New York

Mayor, NYPD cite repeat suspects in call for NY bail change

Eighty-eight times since 2020, say NYPD sources, Harold Gooding has been busted on larceny charges — yet cops and judges under New York’s bail laws have repeatedly let him free without bail.

Gooding’s record frustrates Mayor Adams and NYPD brass, who say he has escaped the possibility of being held on bail at Rikers Island while awaiting trial more than any other criminal suspect since New York’s bail reforms took effect in 2020.

Adams and Police Commissioner Keechant Sewell appeared at a One Police Plaza news conference Wednesday to argue that Gooding and nine other suspects who’ve avoided being sent to jail while awaiting trial on numerous charges show why the state’s bail laws need to be tweaked.

“This is not attacking some of the needed reforms that we have,” Adams said. “This is about a small number of people that are taking advantage of the existing laws to endanger out city.”

“We are seeing tragedies every day on the streets of this city we love and serve,” said Sewell. “People are suffering and more and more are unnecessarily becoming victims — victims of repeat offenders who have shown that their criminal behavior is given no consequences.”

Bail reform advocates are not ready to abandon their cause, and maintain that the changes that took effect in 2020 should stay on the books.

“Let’s not tell New Yorkers all we’ve got to do is to lock up the Black and brown people who are the children of the parents we locked up 20 years ago,” Public Advocate Jumaane Williams said before the news conference.
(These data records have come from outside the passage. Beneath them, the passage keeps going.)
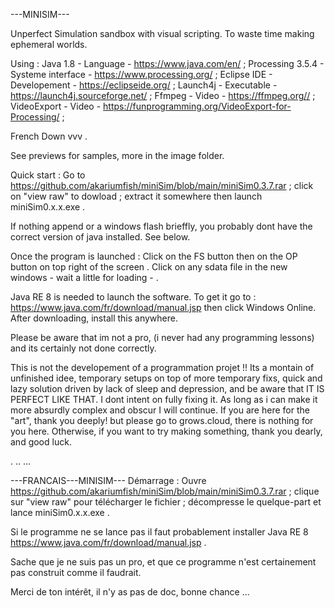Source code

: 
---MINISIM---

Unperfect Simulation sandbox with visual scripting. To waste time making ephemeral worlds.

Using :
Java 1.8           -  Language           -  https://www.java.com/en/ ; 
Processing 3.5.4   -  Systeme interface  -  https://www.processing.org/ ;
Eclipse IDE        -  Developement       -  https://eclipseide.org/ ;
Launch4j           -  Executable         -  https://launch4j.sourceforge.net/ ;
Ffmpeg 			   -  Video              -  https://ffmpeg.org// ;
VideoExport        -  Video              -  https://funprogramming.org/VideoExport-for-Processing/ ;


French Down   vvv  .

See previews for samples, more in the image folder.

Quick start :
Go to https://github.com/akariumfish/miniSim/blob/main/miniSim0.3.7.rar
 ; click on "view raw" to dowload 
 ; extract it somewhere then launch miniSim0.x.x.exe .

If nothing append or a windows flash brieffly, you probably dont have the correct version of java installed. See below.

Once the program is launched :
Click on the FS button then on the OP button on top right of the screen .
Click on any sdata file in the new windows - wait a little for loading - .

Java RE 8 is needed to launch the software. To get it go to : https://www.java.com/fr/download/manual.jsp then click Windows Online. After downloading, install this anywhere.

Please be aware that im not a pro, (i never had any programming lessons) and its certainly not done correctly. 

This is not the developement of a programmation projet !! Its a montain of unfinished idee, temporary setups on top of more temporary fixs, quick and lazy solution driven by lack of sleep and depression, and be aware that IT IS PERFECT LIKE THAT. I dont intent on fully fixing it. As long as i can make it more absurdly complex and obscur I will continue. If you are here for the "art", thank you deeply! but please go to grows.cloud, there is nothing for you here. Otherwise, if you want to try making something, thank you dearly, and good luck. 

.
..
...

---FRANCAIS---MINISIM---
Démarrage :
Ouvre https://github.com/akariumfish/miniSim/blob/main/miniSim0.3.7.rar
 ; clique sur "view raw" pour télécharger le fichier 
 ; décompresse le quelque-part et lance miniSim0.x.x.exe .

Si le programme ne se lance pas il faut probablement installer Java RE 8
https://www.java.com/fr/download/manual.jsp .

Sache que je ne suis pas un pro, et que ce programme n'est certainement pas construit comme il faudrait.

Merci de ton intérêt, il n'y as pas de doc, bonne chance ...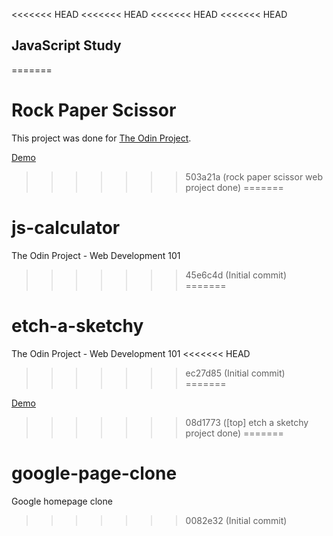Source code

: <<<<<<< HEAD
<<<<<<< HEAD
<<<<<<< HEAD
<<<<<<< HEAD
## JavaScript Study

=======
# Rock Paper Scissor

This project was done for [The Odin Project](https://www.theodinproject.com).

[Demo](http://jioneeu.com/toy-projects/rock-paper-scissor/src)
>>>>>>> 503a21a (rock paper scissor web project done)
=======
# js-calculator
The Odin Project - Web Development 101
>>>>>>> 45e6c4d (Initial commit)
=======
# etch-a-sketchy
The Odin Project - Web Development 101
<<<<<<< HEAD
>>>>>>> ec27d85 (Initial commit)
=======

[Demo](http://jioneeu.com/toy-projects/etch-a-sketchy/src)
>>>>>>> 08d1773 ([top] etch a sketchy project done)
=======
# google-page-clone
Google homepage clone
>>>>>>> 0082e32 (Initial commit)
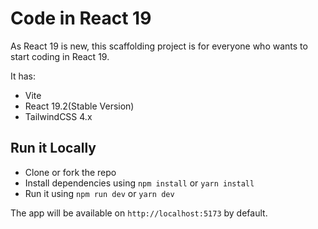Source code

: 

# Code in React 19

As React 19 is new, this scaffolding project is for everyone who wants to start coding in React 19.

It has:

- Vite
- React 19.2(Stable Version)
- TailwindCSS 4.x

## Run it Locally

- Clone or fork the repo
- Install dependencies using `npm install` or `yarn install`
- Run it using `npm run dev` or `yarn dev`

The app will be available on `http://localhost:5173` by default.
“That’s not leadership,” Williams said. “And on top of that you want to lock them up on Rikers Island, where people are dying on a regular basis waiting for their trial.”

But Adams, Sewell and law enforcement officials frustrated by the laws say suspects like Gooding prove their point about the need to fix bail reform.

Gooding, 53, who’s also known as Jamel White, served prison time for robbery and burglary convictions in Brooklyn, say police sources. His career of 101 arrests includes 88 busts since the bail laws took effect.

Of those 88 arrests since 2020, 74 are for for petit and grand larceny charges, all of which are in Manhattan. Those 74 arrests include two pending cases in which he’s accused of five separate incidents of stealing from Target stores.

In all, police sources say, Gooding has 15 criminal convictions, including two for violent felonies, one for a non-violent felony, and 10 for misdemeanors. And at least 14 times, say the sources, Gooding has skipped court hearings.

Those on the NYPD’s top 10 recidivist list have between them been arrested 485 times since the bail reform laws took effect.

Those 485 arrests amount to 75% of the suspects’ total histories of 642 arrests, the police numbers show.

No. 7 on the list has been arrested 33 times since bail reform took effect, said police. Those arrests include 17 residential and commercial burglaries in Brooklyn.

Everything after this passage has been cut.